Serving Clovis, Portales and the Surrounding Communities

Former POW looks back on experience

CNJ staff photo: Eric Kluth

Dan McKinney, seen here at his home in Clovis, spent 28 months as a P.O.W during the Korean War.

Editor’s note: The CNJ is running a monthly series profiling war veterans in the Clovis area.

Safe behind the glass door of a TV cabinet sits a wooden chess set. It was hand-carved by retired Sgt. Dan Leroy McKinney nearly 60 years ago, with a knife fashioned from the arch support of a combat boot. To survive as a POW in the Korean War, McKinney had to be many things and crafty was one of them.

Captured on April 22, 1951, when his army platoon was overrun by the Chinese, McKinney was one among 17 soldiers of over 200 who survived the battle at North Korea’s Iron Triangle. He was marched under the cover of night to Camp Changsong, a village invaded and converted into a housing ground for captured American soldiers. McKinney came to know the inhospitable terrain of northwest Korea well in the 28 months he spent as a prisoner of communist China.

Soldiers tried to pass the time in any way they could, some made playing cards from old cigarette cartons; McKinney fashioned an entire chess set from materials he found around the camp.

Although McKinney retired soon after his service in the Korean War, and now lives just minutes away from a lush golf course, he said nightmares of Camp Changsong still dot his dreams.

“The Chinese invaded a Korean village. The soldiers stayed in the Koreans’ homes. We slept nine men to a room; head to foot on cotton comforters,” McKinney said.

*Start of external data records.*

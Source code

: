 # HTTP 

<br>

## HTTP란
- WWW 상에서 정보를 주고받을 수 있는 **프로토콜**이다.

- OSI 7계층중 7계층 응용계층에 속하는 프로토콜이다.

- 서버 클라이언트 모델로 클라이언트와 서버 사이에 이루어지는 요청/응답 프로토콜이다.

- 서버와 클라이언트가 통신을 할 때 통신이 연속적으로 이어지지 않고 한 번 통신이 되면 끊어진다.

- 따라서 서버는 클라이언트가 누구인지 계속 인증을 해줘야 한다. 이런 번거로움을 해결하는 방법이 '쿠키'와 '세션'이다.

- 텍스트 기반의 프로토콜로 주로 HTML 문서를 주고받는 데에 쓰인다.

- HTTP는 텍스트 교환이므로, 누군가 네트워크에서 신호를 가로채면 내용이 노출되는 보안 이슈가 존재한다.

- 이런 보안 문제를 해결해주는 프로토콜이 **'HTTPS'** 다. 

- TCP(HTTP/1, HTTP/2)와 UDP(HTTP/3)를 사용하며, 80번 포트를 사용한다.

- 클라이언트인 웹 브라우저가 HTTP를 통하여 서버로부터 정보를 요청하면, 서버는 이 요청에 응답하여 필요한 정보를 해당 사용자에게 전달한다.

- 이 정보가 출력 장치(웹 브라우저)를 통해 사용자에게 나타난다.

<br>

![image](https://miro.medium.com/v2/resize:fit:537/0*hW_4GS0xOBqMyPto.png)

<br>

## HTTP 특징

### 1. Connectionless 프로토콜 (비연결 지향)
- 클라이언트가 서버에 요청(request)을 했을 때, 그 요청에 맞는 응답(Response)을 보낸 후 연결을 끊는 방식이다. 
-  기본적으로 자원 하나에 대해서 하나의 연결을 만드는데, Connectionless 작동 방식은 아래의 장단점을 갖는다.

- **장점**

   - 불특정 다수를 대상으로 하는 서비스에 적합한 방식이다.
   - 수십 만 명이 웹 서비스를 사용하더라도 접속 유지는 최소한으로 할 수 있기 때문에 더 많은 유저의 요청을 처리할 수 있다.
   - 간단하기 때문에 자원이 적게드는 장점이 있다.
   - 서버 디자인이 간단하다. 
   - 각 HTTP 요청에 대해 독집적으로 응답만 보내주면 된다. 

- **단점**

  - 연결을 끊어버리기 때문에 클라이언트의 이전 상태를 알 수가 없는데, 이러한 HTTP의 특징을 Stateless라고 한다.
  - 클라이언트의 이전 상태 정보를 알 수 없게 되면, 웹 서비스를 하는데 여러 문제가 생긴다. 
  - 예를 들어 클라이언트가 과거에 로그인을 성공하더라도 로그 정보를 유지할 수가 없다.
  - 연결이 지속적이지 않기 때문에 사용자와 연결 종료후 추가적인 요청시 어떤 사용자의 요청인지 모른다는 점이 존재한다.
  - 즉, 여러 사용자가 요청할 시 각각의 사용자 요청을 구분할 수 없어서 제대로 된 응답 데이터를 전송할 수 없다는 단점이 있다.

The soldiers quickly adapted to their captors' way of life, McKinney said, boiling water — to kill the germs that flourished in water supplies — and eating sorghum, millet and peanut flour. McKinney’s love of America, and the American way of life, never faltered, despite efforts by the Chinese to turn soldiers against their country.

“I was 24 at the time, and a lot of the other men were only 15 or 16 years old. I tried to remind them of the good things we had back at home when the Chinese would try to brainwash us into believing communism was better than democracy,” McKinney said.

As punishment for his outspoken behavior, McKinney spent 75 days in solitary confinement, a box built with slabs of wood and furnished with a set of handcuffs.

It isn’t often that McKinney talks about his experiences in Korea, said his youngest brother, Donald McKinney, who remembers receiving the first letter his brother wrote from Camp Changsong.

“I worked at a clothing store,” Donald McKinney said, “I ran a block and half from the post office to bring the letter home and read it.”

McKinney’s wife of 53 years, Joyce Ann, also remembers receiving letters — one remains, slightly discolored but intact, in a scrapbook she keeps in an upstairs room. The Chinese, she said, censored huge chunks of what McKinney wrote, blacking out entire sentences. Most of the letters she sent to McKinney he never received.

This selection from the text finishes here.